PSLmodels / Tax-Calculator

USA Federal Individual Income and Payroll Tax Microsimulation Model
https://taxcalc.pslmodels.org
Other
259 stars 157 forks source link

Overall inequality and poverty summary statistics #1896

Closed MaxGhenis closed 6 years ago

MaxGhenis commented 6 years ago

It would be helpful to have a function or functions to get summary statistics around inequality and poverty. These could either be part of the existing diagnostic_table function or made as new functions.

Potential metrics could include:

More challenging ones would include:

I have some code for Gini and the other inequality ones, so can work on a PR there.

For the maintainers: do these belong in diagnostic_table, or should they be separate? Also should this issue be split into multiple for each metric?

cc @evtedeschi3 who's included the Gini coefficient and other inequality metrics in some past taxcalc analyses.

codykallen commented 6 years ago

@MaxGhenis, this is an interesting idea, but I don't think Tax-Calculator is a good place to implement poverty measures. The units included come from the population of tax filers, which naturally excludes many people with little or no income, those most relevant for poverty analyses. If you're calculating a GINI coefficient, this creates the additional complication that a filing unit is neither an individual nor a household, so you would need some mechanism to either connect married couples filing separately or to split married couples filing jointly, as well as considering how to count children and non-child dependents.

That being said, if CTAM can be combined with Tax-Calculator, then the additional information from CTAM on cash and non-cash benefits could be more useful to a poverty analysis.

Also, as I've noted several times on various PRs and issues, income at the bottom of the distribution is often mismeasured.

ernietedeschi commented 6 years ago

I largely agree with Cody. I will say I think Gini coefficients at the tax unit level are fine so long as the user is clear about what they are and their implications. Inequality research varies in using individuals, families, or households as the unit of choice for statistical analysis so a Gini calculation across tax units isn’t conceptually problematic, though it may not be apples-to-apples with all of the literature.

I’ve played around with poverty analysis in my tc output before and it’s loaded with issues, many of which Cody touched on. tc doesn’t include all of the income items Census does in their absolute poverty definition. And since the SPM is partially a relative measure (based on a percentile of consumption), that adds a whole other endogenous can of worms.

One thing I did to conceptually approximate a poverty analysis was to look at the number of filers below 50% of the median of after-tax income, adjusted for tax unit size (that is, after-tax income divided by the square root of total tax unit size). This is not the Census definition of poverty but it is a common alternative measure especially in international comparative contexts such as in OECD reports. It will give a back of the envelope estimate.

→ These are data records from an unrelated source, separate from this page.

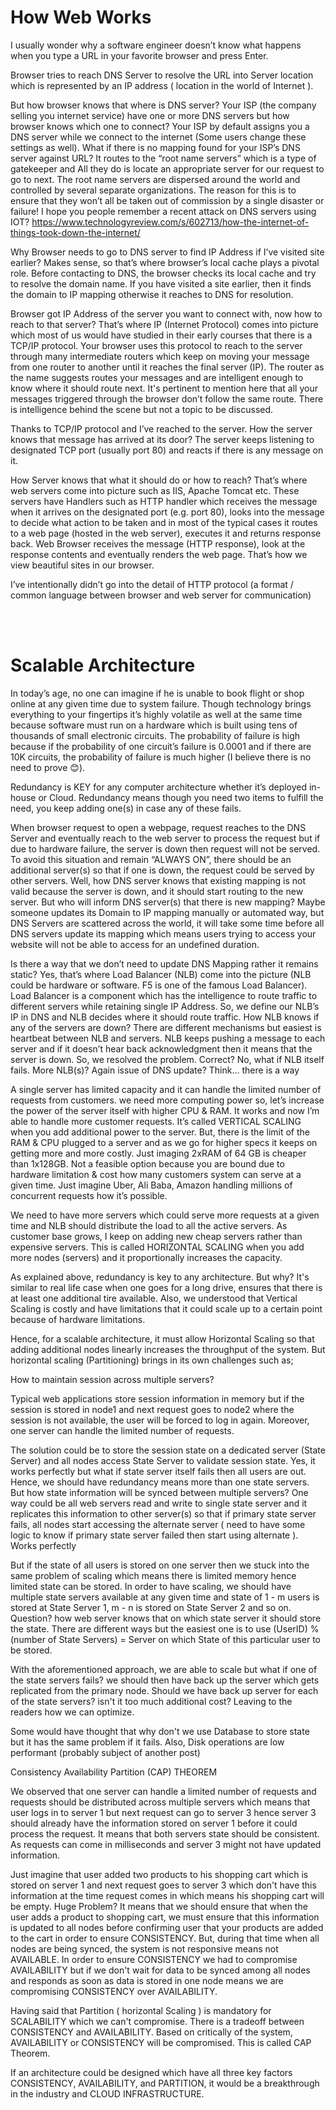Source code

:<html>
<body>

<h1>How Web Works</h1>
<p>

I usually wonder why a software engineer doesn’t know what happens when you type a URL in your favorite browser and press Enter.

Browser tries to reach DNS Server to resolve the URL into Server location which is represented by an IP address ( location in the world of Internet ).

But how browser knows that where is DNS server? Your ISP (the company selling you internet service) have one or more DNS servers but how browser knows which one to connect? Your ISP by default assigns you a DNS server while we connect to the internet (Some users change these settings as well). What if there is no mapping found for your ISP’s DNS server against URL? It routes to the “root name servers” which is a type of gatekeeper and All they do is locate an appropriate server for our request to go to next. The root name servers are dispersed around the world and controlled by several separate organizations. The reason for this is to ensure that they won’t all be taken out of commission by a single disaster or failure! I hope you people remember a recent attack on DNS servers using IOT? https://www.technologyreview.com/s/602713/how-the-internet-of-things-took-down-the-internet/

 

Why Browser needs to go to DNS server to find IP Address if I’ve visited site earlier? Makes sense, so that’s where browser’s local cache plays a pivotal role. Before contacting to DNS, the browser checks its local cache and try to resolve the domain name. If you have visited a site earlier, then it finds the domain to IP mapping otherwise it reaches to DNS for resolution.

Browser got IP Address of the server you want to connect with, now how to reach to that server? That’s where IP (Internet Protocol) comes into picture which most of us would have studied in their early courses that there is a TCP/IP protocol. Your browser uses this protocol to reach to the server through many intermediate routers which keep on moving your message from one router to another until it reaches the final server (IP). The router as the name suggests routes your messages and are intelligent enough to know where it should route next. It's pertinent to mention here that all your messages triggered through the browser don’t follow the same route. There is intelligence behind the scene but not a topic to be discussed.

Thanks to TCP/IP protocol and I’ve reached to the server. How the server knows that message has arrived at its door? The server keeps listening to designated TCP port (usually port 80) and reacts if there is any message on it.

How Server knows that what it should do or how to reach? That’s where web servers come into picture such as IIS, Apache Tomcat etc. These servers have Handlers such as HTTP handler which receives the message when it arrives on the designated port (e.g. port 80), looks into the message to decide what action to be taken and in most of the typical cases it routes to a web page (hosted in the web server), executes it and returns response back. Web Browser receives the message (HTTP response), look at the response contents and eventually renders the web page. That’s how we view beautiful sites in our browser.

I’ve intentionally didn’t go into the detail of HTTP protocol (a format / common language between browser and web server for communication)</p>

<br/>
<br/>

<h1>Scalable Architecture</h1>
<p>
In today’s age, no one can imagine if he is unable to book flight or shop online at any given time due to system failure. Though technology brings everything to your fingertips it’s highly volatile as well at the same time because software must run on a hardware which is built using tens of thousands of small electronic circuits. The probability of failure is high because if the probability of one circuit’s failure is 0.0001 and if there are 10K circuits, the probability of failure is much higher (I believe there is no need to prove 😊).

Redundancy is KEY for any computer architecture whether it’s deployed in-house or Cloud. Redundancy means though you need two items to fulfill the need, you keep adding one(s) in case any of these fails.

When browser request to open a webpage, request reaches to the DNS Server and eventually reach to the web server to process the request but if due to hardware failure, the server is down then request will not be served. To avoid this situation and remain “ALWAYS ON”, there should be an additional server(s) so that if one is down, the request could be served by other servers. Well, how DNS server knows that existing mapping is not valid because the server is down, and it should start routing to the new server. But who will inform DNS server(s) that there is new mapping? Maybe someone updates its Domain to IP mapping manually or automated way, but DNS Servers are scattered across the world, it will take some time before all DNS servers update its mapping which means users trying to access your website will not be able to access for an undefined duration.

Is there a way that we don’t need to update DNS Mapping rather it remains static? Yes, that’s where Load Balancer (NLB) come into the picture (NLB could be hardware or software. F5 is one of the famous Load Balancer). Load Balancer is a component which has the intelligence to route traffic to different servers while retaining single IP Address. So, we define our NLB’s IP in DNS and NLB decides where it should route traffic. How NLB knows if any of the servers are down? There are different mechanisms but easiest is heartbeat between NLB and servers. NLB keeps pushing a message to each server and if it doesn’t hear back acknowledgment then it means that the server is down. So, we resolved the problem. Correct? No, what if NLB itself fails. More NLB(s)? Again issue of DNS update? Think…  there is a way

A single server has limited capacity and it can handle the limited number of requests from customers. we need more computing power so, let’s increase the power of the server itself with higher CPU & RAM. It works and now I’m able to handle more customer requests. It’s called VERTICAL SCALING when you add additional power to the server. But, there is the limit of the RAM & CPU plugged to a server and as we go for higher specs it keeps on getting more and more costly. Just imaging 2xRAM of 64 GB is cheaper than 1x128GB. Not a feasible option because you are bound due to hardware limitation & cost how many customers system can serve at a given time. Just imagine Uber, Ali Baba, Amazon handling millions of concurrent requests how it’s possible.

We need to have more servers which could serve more requests at a given time and NLB should distribute the load to all the active servers. As customer base grows, I keep on adding new cheap servers rather than expensive servers. This is called HORIZONTAL SCALING when you add more nodes (servers) and it proportionally increases the capacity.

</p>
<p>As explained above, redundancy is key to any architecture. But why? It's similar to real life case when one goes for a long drive, ensures that there is at least one additional tire available. Also, we understood that Vertical Scaling is costly and have limitations that it could scale up to a certain point because of hardware limitations. 

Hence, for a scalable architecture, it must allow Horizontal Scaling so that adding additional nodes linearly increases the throughput of the system. But horizontal scaling (Partitioning) brings in its own challenges such as;

How to maintain session across multiple servers?

Typical web applications store session information in memory but if the session is stored in node1 and next request goes to node2 where the session is not available, the user will be forced to log in again. Moreover, one server can handle the limited number of requests.

The solution could be to store the session state on a dedicated server (State Server) and all nodes access State Server to validate session state. Yes, it works perfectly but what if state server itself fails then all users are out. Hence, we should have redundancy means more than one state servers. But how state information will be synced between multiple servers? One way could be all web servers read and write to single state server and it replicates this information to other server(s) so that if primary state server fails, all nodes start accessing the alternate server ( need to have some logic to know if primary state server failed then start using alternate ). Works perfectly

But if the state of all users is stored on one server then we stuck into the same problem of scaling which means there is limited memory hence limited state can be stored. In order to have scaling, we should have multiple state servers available at any given time and state of 1 - m users is stored at State Server 1, m - n is stored on State Server 2 and so on. Question? how web server knows that on which state server it should store the state. There are different ways but the easiest one is to use (UserID) % (number of State Servers) =  Server on which State of this particular user to be stored. 

With the aforementioned approach, we are able to scale but what if one of the state servers fails? we should then have back up the server which gets replicated from the primary node. Should we have back up server for each of the state servers? isn't it too much additional cost? Leaving to the readers how we can optimize.

Some would have thought that why don't we use Database to store state but it has the same problem if it fails. Also, Disk operations are low performant (probably subject of another post) 

Consistency Availability Partition (CAP) THEOREM

We observed that one server can handle a limited number of requests and requests should be distributed across multiple servers which means that user logs in to server 1 but next request can go to server 3 hence server 3 should already have the information stored on server 1 before it could process the request. It means that both servers state should be consistent. As requests can come in milliseconds and server 3 might not have updated information.

Just imagine that user added two products to his shopping cart which is stored on server 1 and next request goes to server 3 which don't have this information at the time request comes in which means his shopping cart will be empty. Huge Problem? It means that we should ensure that when the user adds a product to shopping cart, we must ensure that this information is updated to all nodes before confirming user that your products are added to the cart in order to ensure CONSISTENCY. But, during that time when all nodes are being synced, the system is not responsive means not AVAILABLE. In order to ensure CONSISTENCY we had to compromise AVAILABILITY but if we don't wait for data to be synced among all nodes and responds as soon as data is stored in one node means we are compromising CONSISTENCY over AVAILABILITY.

Having said that Partition ( horizontal Scaling ) is mandatory for SCALABILITY which we can't compromise. There is a tradeoff between CONSISTENCY and AVAILABILITY. Based on critically of the system, AVAILABILITY or CONSISTENCY will be compromised. This is called CAP Theorem.

If an architecture could be designed which have all three key factors CONSISTENCY, AVAILABILITY, and PARTITION, it would be a breakthrough in the industry and CLOUD INFRASTRUCTURE. </p>
</body>
</html>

On Mar 1, 2018, at 4:45 PM, codykallen notifications@github.com wrote:

@MaxGhenis https://github.com/maxghenis, this is an interesting idea, but I don't think Tax-Calculator is a good place to implement poverty measures. The units included come from the population of tax filers, which naturally excludes many people with little or no income, those most relevant for poverty analyses. If you're calculating a GINI coefficient, this creates the additional complication that a filing unit is neither an individual nor a household, so you would need some mechanism to either connect married couples filing separately or to split married couples filing jointly, as well as considering how to count children and non-child dependents.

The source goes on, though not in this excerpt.